(Saved entries)

● ● ● ● ●

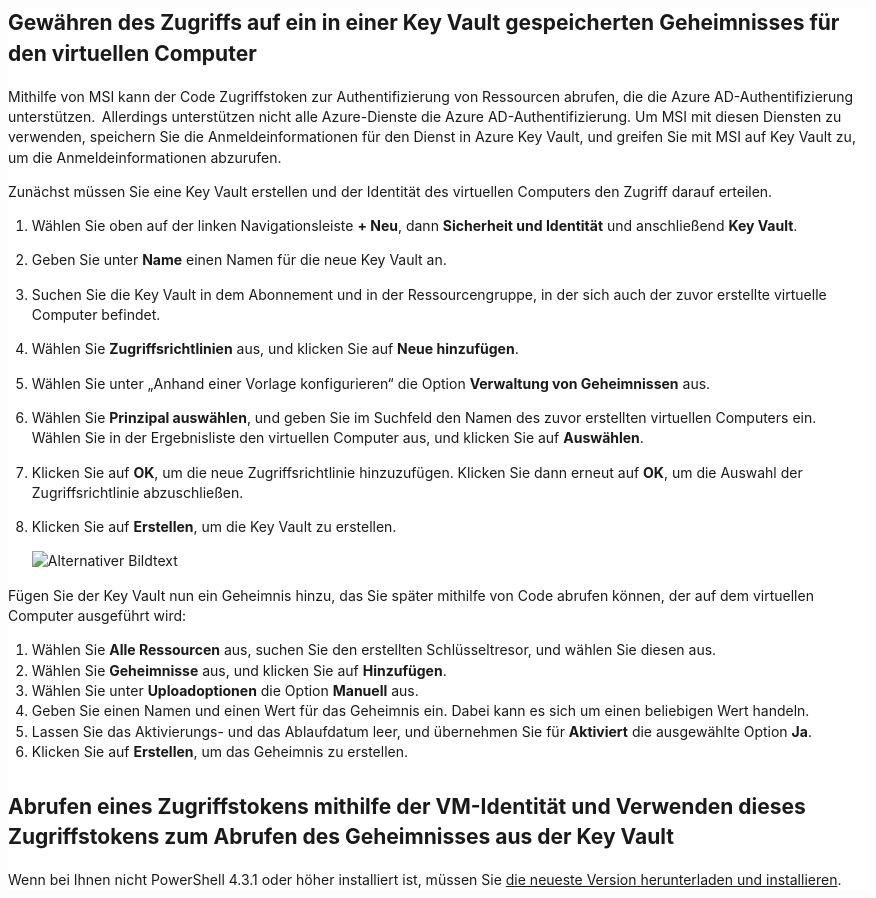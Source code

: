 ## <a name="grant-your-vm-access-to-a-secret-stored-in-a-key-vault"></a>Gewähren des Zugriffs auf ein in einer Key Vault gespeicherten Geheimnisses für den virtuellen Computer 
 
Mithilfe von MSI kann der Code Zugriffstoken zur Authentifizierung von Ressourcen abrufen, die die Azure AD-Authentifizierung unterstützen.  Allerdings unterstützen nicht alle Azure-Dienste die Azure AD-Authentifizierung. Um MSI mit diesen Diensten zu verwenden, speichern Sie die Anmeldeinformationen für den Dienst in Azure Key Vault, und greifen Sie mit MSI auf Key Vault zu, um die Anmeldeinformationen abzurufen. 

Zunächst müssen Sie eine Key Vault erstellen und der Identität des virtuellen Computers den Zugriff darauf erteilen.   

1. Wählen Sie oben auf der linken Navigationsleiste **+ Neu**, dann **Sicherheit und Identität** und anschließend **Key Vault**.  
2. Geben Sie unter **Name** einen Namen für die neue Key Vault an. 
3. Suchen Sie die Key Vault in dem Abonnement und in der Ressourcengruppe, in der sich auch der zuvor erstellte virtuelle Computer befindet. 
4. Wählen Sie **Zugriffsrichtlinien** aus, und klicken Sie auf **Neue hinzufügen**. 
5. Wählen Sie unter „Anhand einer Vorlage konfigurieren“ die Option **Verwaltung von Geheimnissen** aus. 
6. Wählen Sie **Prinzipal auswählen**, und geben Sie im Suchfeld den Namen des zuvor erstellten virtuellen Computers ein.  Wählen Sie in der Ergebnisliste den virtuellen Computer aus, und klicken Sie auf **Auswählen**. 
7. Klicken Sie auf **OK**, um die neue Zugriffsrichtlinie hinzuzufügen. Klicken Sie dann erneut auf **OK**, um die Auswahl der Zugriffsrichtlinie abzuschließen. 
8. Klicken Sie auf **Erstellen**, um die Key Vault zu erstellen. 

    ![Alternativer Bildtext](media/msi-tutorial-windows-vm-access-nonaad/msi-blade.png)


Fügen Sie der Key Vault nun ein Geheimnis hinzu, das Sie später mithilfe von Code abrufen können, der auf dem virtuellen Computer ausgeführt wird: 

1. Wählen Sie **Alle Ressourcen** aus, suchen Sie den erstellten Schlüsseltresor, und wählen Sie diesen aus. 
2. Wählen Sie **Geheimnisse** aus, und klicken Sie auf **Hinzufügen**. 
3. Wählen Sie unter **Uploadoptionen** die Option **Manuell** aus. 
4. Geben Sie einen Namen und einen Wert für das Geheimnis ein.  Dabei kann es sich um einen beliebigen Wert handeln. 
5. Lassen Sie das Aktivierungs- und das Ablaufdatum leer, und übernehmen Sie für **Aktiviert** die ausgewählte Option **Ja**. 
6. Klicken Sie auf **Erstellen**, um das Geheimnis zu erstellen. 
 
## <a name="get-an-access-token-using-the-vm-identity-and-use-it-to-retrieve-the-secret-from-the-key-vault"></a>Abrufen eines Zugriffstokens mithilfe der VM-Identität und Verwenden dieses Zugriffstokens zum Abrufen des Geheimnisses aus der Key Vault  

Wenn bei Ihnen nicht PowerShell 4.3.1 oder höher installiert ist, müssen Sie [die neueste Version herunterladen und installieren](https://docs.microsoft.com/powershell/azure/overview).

● ● ● ● ●

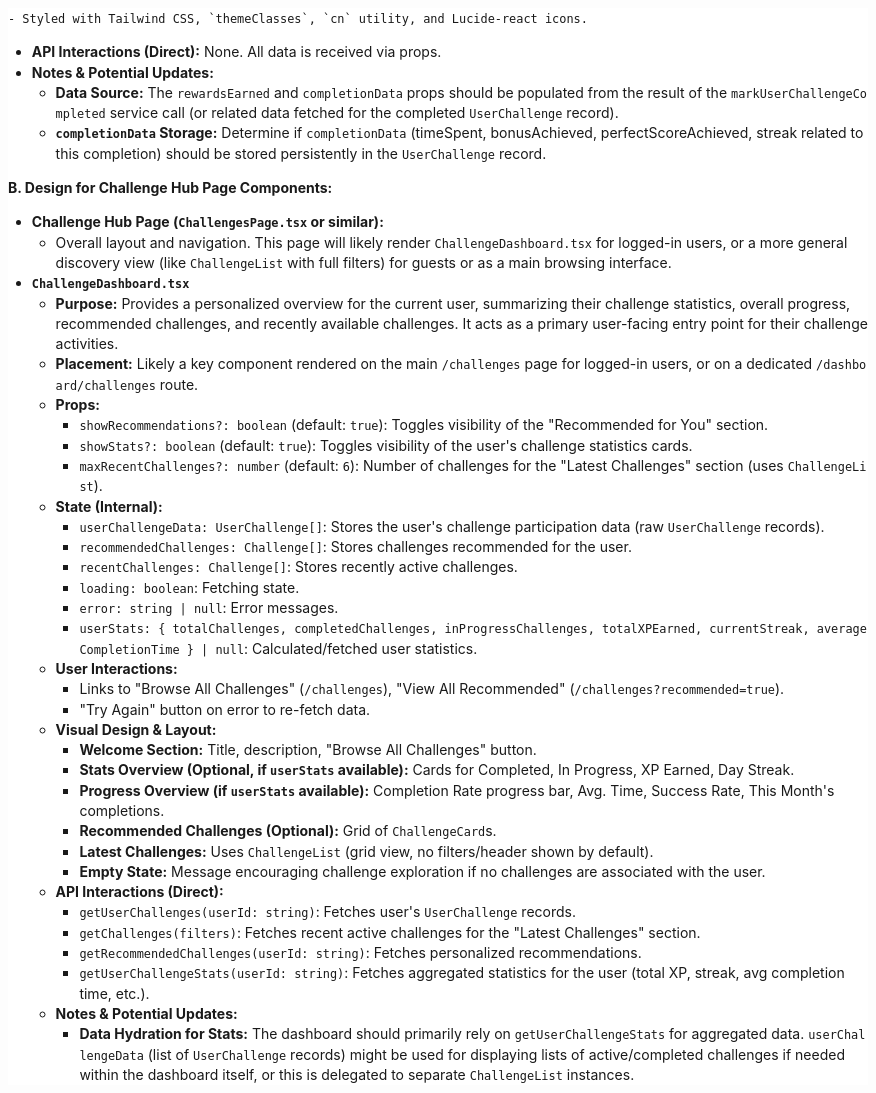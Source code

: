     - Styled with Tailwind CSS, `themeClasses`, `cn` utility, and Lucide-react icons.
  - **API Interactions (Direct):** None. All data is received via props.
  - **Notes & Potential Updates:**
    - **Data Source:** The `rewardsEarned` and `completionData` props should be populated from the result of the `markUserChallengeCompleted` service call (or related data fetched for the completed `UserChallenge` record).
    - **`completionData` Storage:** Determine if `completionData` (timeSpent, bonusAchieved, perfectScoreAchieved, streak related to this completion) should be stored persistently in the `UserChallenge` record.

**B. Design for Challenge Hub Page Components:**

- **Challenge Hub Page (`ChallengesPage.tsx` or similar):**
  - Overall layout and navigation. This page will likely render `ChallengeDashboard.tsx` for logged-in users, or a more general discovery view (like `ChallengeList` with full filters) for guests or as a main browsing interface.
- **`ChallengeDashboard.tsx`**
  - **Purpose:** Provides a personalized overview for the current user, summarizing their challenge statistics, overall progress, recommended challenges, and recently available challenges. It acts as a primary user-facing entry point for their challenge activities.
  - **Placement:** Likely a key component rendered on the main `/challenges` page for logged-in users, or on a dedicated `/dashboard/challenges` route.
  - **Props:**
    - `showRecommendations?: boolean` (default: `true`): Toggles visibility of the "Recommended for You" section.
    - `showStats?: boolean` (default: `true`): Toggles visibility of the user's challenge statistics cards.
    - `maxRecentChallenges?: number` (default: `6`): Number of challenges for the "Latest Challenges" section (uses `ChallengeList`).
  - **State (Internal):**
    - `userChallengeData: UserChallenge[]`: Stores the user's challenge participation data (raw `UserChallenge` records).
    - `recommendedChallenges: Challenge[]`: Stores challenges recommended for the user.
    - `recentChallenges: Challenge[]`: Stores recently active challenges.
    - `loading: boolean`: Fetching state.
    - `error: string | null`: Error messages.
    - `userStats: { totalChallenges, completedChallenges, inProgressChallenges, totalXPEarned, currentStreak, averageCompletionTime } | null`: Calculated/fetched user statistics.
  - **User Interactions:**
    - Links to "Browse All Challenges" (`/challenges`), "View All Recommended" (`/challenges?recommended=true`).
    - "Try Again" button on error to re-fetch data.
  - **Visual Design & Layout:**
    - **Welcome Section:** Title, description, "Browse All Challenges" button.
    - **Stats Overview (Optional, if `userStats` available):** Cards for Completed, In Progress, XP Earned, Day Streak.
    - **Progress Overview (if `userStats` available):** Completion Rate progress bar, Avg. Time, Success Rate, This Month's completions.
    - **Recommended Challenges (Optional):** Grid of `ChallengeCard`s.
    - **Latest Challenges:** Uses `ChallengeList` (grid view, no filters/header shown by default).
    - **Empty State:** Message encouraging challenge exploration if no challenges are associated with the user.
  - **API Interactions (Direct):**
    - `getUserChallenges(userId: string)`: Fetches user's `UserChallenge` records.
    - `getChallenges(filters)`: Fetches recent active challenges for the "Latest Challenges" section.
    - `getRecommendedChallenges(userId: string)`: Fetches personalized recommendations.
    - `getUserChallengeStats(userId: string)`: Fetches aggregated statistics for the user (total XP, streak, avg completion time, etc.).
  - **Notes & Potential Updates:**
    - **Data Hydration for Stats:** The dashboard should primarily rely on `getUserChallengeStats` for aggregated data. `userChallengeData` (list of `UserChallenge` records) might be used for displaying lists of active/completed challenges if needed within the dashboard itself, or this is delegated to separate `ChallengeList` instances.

● ● ● ● ●

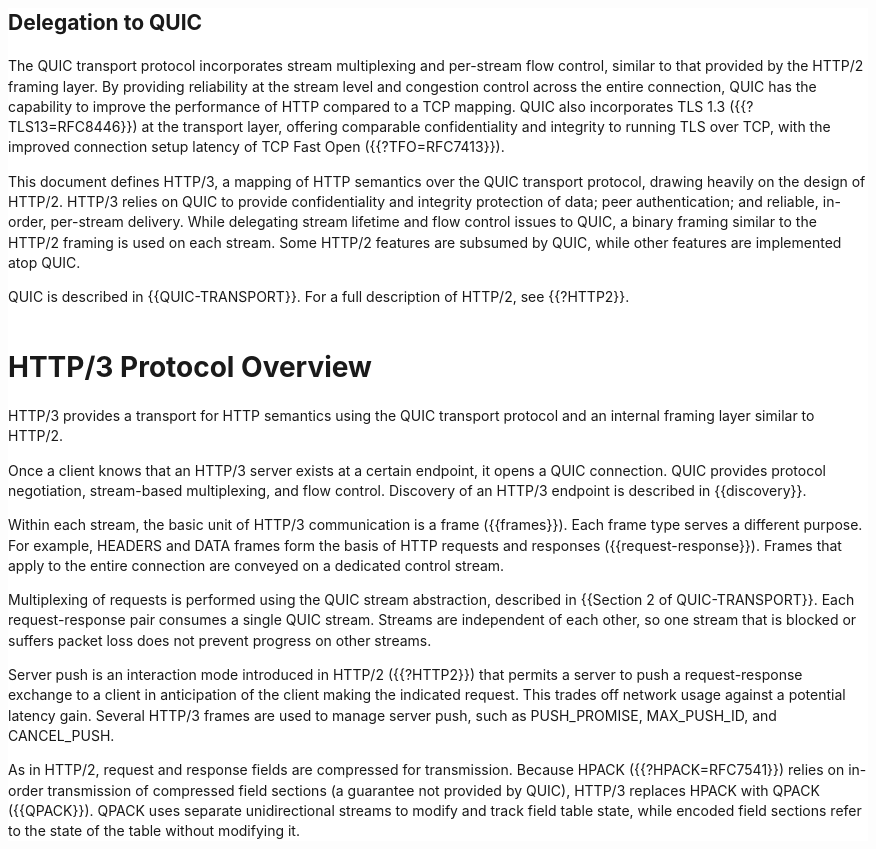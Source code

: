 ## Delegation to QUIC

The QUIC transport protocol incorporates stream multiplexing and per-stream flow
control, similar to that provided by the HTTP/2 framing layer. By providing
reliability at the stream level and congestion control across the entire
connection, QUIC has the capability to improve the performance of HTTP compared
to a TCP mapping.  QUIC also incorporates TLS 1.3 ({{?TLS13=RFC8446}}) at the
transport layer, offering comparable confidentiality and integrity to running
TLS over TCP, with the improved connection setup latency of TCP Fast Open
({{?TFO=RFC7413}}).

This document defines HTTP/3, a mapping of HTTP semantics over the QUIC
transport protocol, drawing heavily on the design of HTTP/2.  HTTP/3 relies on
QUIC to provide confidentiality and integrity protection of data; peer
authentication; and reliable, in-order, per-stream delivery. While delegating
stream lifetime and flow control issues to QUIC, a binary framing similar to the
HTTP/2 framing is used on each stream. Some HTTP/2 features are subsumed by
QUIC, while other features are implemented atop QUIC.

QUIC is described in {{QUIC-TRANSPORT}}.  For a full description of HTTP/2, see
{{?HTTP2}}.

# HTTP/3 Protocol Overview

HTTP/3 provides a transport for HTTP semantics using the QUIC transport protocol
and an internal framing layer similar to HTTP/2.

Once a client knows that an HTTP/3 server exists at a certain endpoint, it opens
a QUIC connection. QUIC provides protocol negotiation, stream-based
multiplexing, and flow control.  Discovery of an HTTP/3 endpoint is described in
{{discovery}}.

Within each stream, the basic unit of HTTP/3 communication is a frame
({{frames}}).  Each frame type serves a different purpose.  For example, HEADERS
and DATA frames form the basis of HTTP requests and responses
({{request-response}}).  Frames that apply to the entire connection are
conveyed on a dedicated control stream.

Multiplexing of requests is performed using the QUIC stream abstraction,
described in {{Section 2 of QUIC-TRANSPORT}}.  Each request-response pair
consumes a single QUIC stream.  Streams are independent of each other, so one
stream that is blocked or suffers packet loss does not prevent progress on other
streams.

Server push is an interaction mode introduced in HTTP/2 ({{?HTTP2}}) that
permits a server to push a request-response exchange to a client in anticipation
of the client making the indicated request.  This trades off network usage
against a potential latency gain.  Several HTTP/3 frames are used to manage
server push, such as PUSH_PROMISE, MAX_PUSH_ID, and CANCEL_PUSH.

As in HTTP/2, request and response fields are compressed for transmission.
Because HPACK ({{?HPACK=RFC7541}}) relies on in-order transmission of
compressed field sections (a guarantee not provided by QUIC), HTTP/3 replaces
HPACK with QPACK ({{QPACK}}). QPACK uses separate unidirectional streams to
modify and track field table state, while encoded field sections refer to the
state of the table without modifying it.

● ● ● ● ●

#### [EXERCISE PROMPT]
From the records above, retype only the lines starting at the line that contains "- **User Interactions:**" and ending at the line that contains "- **Data Hydration", both included.

#### [FINISHED TASK]
  - **User Interactions:**
    - Links to "Browse All Challenges" (`/challenges`), "View All Recommended" (`/challenges?recommended=true`).
    - "Try Again" button on error to re-fetch data.
  - **Visual Design & Layout:**
    - **Welcome Section:** Title, description, "Browse All Challenges" button.
    - **Stats Overview (Optional, if `userStats` available):** Cards for Completed, In Progress, XP Earned, Day Streak.
    - **Progress Overview (if `userStats` available):** Completion Rate progress bar, Avg. Time, Success Rate, This Month's completions.
    - **Recommended Challenges (Optional):** Grid of `ChallengeCard`s.
    - **Latest Challenges:** Uses `ChallengeList` (grid view, no filters/header shown by default).
    - **Empty State:** Message encouraging challenge exploration if no challenges are associated with the user.
  - **API Interactions (Direct):**
    - `getUserChallenges(userId: string)`: Fetches user's `UserChallenge` records.
    - `getChallenges(filters)`: Fetches recent active challenges for the "Latest Challenges" section.
    - `getRecommendedChallenges(userId: string)`: Fetches personalized recommendations.
    - `getUserChallengeStats(userId: string)`: Fetches aggregated statistics for the user (total XP, streak, avg completion time, etc.).
  - **Notes & Potential Updates:**
    - **Data Hydration for Stats:** The dashboard should primarily rely on `getUserChallengeStats` for aggregated data. `userChallengeData` (list of `UserChallenge` records) might be used for displaying lists of active/completed challenges if needed within the dashboard itself, or this is delegated to separate `ChallengeList` instances.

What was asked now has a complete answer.